> Work required: Work out how many lines of the data below hold the string "location". Answer with that number alone.
* * *
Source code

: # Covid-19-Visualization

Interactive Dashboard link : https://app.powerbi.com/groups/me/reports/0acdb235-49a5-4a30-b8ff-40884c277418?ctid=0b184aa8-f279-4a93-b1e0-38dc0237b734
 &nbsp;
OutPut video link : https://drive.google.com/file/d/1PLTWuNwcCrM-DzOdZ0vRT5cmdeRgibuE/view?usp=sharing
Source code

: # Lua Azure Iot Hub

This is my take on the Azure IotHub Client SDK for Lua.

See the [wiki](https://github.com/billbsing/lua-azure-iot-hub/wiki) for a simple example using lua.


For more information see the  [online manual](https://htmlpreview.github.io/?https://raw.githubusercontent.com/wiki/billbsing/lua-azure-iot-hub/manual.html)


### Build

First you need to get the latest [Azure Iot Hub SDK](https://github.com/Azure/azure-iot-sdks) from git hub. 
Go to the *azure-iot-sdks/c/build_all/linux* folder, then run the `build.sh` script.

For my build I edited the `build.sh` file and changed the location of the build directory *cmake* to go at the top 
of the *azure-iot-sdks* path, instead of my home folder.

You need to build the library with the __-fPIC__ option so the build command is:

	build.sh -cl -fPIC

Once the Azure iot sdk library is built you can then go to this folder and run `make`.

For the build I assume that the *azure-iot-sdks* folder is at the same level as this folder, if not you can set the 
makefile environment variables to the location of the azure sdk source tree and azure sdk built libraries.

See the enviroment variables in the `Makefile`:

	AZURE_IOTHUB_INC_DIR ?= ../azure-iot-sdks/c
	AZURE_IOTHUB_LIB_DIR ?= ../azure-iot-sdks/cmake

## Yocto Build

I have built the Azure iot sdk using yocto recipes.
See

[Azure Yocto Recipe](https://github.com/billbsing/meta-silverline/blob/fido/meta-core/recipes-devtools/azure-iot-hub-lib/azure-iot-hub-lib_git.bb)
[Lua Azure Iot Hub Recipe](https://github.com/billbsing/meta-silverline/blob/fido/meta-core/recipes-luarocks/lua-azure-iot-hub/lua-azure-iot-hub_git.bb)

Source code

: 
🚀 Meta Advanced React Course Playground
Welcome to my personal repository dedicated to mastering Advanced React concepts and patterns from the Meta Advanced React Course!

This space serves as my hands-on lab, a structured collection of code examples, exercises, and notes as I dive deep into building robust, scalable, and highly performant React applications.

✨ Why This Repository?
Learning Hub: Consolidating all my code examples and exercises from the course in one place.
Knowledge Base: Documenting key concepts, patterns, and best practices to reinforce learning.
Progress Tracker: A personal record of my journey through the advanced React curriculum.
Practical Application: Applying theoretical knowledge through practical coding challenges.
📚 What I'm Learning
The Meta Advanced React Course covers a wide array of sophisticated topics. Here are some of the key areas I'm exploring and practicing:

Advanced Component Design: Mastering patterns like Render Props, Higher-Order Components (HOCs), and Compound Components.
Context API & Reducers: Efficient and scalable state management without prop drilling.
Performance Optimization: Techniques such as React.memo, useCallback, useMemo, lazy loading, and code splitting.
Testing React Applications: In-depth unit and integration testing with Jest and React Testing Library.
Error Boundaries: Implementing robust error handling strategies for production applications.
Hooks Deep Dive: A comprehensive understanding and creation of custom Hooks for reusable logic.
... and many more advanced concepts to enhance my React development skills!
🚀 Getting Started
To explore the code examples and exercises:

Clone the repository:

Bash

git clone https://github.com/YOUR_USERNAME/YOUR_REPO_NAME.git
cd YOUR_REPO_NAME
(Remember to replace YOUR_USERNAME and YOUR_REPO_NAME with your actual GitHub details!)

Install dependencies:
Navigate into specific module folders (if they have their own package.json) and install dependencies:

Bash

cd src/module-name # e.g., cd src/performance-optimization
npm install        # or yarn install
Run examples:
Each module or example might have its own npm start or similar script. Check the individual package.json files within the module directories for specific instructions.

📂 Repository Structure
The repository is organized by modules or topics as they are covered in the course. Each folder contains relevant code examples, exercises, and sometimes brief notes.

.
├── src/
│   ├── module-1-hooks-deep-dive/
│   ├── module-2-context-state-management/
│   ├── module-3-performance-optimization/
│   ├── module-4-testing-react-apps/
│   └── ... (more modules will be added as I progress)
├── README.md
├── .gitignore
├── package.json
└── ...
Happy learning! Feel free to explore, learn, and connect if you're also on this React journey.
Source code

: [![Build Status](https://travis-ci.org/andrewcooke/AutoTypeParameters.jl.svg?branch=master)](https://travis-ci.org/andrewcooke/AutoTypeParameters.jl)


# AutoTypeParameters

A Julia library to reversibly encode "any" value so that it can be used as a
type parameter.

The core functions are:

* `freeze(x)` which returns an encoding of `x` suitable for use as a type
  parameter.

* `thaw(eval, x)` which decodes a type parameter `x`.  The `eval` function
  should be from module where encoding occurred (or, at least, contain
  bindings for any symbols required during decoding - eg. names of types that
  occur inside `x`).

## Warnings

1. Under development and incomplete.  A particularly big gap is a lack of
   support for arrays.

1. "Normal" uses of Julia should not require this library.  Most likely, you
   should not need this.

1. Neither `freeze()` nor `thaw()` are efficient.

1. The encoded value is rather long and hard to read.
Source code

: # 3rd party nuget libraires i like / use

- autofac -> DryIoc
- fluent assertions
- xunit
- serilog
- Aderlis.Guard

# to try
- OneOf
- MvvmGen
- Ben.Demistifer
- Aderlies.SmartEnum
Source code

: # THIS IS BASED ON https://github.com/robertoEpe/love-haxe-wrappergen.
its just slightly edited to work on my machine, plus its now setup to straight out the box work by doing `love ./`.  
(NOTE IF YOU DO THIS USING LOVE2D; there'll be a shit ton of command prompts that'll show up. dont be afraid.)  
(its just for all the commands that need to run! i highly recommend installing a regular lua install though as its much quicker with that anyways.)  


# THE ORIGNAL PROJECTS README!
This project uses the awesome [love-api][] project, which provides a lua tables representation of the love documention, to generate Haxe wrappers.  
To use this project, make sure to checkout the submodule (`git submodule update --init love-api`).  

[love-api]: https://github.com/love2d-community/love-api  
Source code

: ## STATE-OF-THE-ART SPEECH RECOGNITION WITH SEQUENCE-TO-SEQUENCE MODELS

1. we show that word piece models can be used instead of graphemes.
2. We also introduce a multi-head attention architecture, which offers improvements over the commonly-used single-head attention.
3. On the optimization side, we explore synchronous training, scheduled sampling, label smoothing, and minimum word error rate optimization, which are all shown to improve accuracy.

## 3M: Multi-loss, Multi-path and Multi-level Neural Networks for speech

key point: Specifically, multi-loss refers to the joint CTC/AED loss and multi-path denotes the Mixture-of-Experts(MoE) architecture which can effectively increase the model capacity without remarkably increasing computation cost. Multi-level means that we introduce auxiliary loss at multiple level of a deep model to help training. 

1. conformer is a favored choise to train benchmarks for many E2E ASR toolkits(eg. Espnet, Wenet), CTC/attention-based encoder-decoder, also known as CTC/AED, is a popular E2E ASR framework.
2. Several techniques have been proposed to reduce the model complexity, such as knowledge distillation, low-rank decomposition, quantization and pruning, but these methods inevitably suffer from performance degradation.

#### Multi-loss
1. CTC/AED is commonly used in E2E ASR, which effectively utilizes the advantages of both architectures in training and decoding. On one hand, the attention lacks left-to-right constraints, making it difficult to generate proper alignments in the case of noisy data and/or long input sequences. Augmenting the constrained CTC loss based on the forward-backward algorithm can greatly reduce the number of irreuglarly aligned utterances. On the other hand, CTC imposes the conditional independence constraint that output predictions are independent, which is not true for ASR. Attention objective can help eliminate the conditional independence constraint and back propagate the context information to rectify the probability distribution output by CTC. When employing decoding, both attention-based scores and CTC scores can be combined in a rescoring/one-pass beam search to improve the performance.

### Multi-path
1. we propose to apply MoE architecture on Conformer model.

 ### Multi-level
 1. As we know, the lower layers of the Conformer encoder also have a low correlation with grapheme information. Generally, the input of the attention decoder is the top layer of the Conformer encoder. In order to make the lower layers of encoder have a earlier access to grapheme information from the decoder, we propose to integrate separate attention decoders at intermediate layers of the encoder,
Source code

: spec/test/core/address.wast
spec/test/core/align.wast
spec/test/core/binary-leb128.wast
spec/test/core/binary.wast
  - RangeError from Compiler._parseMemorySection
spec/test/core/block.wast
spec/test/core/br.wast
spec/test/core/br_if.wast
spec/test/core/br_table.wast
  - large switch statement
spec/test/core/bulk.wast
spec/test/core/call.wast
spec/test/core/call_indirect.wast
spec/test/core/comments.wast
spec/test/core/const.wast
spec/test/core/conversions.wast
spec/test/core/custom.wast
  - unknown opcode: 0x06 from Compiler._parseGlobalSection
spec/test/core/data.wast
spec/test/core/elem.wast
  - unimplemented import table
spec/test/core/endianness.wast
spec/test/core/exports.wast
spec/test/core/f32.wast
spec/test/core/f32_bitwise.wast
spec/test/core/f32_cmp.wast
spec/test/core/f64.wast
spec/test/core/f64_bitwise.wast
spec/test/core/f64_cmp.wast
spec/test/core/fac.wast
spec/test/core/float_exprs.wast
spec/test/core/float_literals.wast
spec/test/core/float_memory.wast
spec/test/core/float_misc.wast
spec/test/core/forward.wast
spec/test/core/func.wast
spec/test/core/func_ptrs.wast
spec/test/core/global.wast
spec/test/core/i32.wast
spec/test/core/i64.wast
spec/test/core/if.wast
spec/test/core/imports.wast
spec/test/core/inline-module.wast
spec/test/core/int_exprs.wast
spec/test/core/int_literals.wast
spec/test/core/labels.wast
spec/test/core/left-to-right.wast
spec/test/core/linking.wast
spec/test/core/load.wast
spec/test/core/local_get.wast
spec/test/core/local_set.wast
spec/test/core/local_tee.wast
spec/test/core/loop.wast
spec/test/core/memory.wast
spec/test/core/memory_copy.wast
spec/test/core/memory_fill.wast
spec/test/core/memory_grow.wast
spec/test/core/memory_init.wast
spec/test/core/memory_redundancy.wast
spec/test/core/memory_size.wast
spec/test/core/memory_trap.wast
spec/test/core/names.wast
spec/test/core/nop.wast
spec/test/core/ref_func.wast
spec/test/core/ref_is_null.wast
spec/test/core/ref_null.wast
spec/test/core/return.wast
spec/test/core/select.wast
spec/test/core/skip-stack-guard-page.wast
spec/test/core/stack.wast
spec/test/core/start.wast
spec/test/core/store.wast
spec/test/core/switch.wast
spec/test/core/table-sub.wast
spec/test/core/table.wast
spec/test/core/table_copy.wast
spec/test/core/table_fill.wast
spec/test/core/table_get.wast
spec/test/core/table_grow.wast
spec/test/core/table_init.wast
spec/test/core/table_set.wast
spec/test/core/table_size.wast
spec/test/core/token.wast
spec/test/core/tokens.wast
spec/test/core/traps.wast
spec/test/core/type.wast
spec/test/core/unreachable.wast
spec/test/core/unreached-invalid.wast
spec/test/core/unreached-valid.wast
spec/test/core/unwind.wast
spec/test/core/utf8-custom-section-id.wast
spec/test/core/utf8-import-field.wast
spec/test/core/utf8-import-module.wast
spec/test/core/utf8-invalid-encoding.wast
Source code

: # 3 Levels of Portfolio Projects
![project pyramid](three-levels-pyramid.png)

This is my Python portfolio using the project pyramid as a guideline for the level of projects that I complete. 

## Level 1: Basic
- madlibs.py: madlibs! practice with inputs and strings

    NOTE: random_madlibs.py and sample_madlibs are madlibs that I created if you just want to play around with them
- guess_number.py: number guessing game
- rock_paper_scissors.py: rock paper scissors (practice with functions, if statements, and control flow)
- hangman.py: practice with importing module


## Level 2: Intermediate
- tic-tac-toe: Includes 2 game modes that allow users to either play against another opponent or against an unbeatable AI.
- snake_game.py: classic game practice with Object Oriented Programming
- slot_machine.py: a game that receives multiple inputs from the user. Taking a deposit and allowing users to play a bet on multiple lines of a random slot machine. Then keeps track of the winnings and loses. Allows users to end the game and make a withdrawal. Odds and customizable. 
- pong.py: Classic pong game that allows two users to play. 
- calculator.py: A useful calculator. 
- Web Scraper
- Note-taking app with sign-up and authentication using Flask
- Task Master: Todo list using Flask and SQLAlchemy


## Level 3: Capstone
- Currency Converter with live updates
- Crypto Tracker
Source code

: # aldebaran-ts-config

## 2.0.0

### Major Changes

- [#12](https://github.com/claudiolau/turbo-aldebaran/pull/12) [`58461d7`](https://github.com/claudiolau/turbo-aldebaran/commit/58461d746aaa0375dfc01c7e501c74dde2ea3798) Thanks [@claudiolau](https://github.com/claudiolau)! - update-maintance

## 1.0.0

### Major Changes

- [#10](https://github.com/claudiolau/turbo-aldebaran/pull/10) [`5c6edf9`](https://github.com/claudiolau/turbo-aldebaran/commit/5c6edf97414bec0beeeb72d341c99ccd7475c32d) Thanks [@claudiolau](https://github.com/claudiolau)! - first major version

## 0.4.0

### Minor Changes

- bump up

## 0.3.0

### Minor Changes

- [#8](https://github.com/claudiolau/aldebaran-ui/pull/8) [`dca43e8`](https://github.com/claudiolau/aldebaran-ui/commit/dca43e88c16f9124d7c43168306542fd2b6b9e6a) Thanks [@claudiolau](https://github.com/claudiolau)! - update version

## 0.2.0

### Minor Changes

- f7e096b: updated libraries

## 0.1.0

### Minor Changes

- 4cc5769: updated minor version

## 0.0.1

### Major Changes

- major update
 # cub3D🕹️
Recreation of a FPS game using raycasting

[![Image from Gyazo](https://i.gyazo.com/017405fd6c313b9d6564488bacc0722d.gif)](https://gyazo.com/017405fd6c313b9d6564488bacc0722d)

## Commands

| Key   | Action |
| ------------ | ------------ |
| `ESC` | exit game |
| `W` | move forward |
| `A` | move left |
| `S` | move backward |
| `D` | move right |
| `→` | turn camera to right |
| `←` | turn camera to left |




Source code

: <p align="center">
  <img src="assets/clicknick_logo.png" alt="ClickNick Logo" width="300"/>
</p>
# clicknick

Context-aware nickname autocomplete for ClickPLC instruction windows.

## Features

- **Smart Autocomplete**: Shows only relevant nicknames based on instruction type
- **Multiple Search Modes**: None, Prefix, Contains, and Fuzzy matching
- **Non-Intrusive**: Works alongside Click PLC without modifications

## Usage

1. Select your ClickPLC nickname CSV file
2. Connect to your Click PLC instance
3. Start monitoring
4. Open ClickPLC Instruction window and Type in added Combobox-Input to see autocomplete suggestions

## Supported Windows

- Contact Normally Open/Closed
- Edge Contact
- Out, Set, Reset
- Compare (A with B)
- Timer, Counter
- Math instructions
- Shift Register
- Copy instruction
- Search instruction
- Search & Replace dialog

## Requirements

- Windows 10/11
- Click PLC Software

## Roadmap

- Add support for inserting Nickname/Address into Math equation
* * *
> Output for this task: 2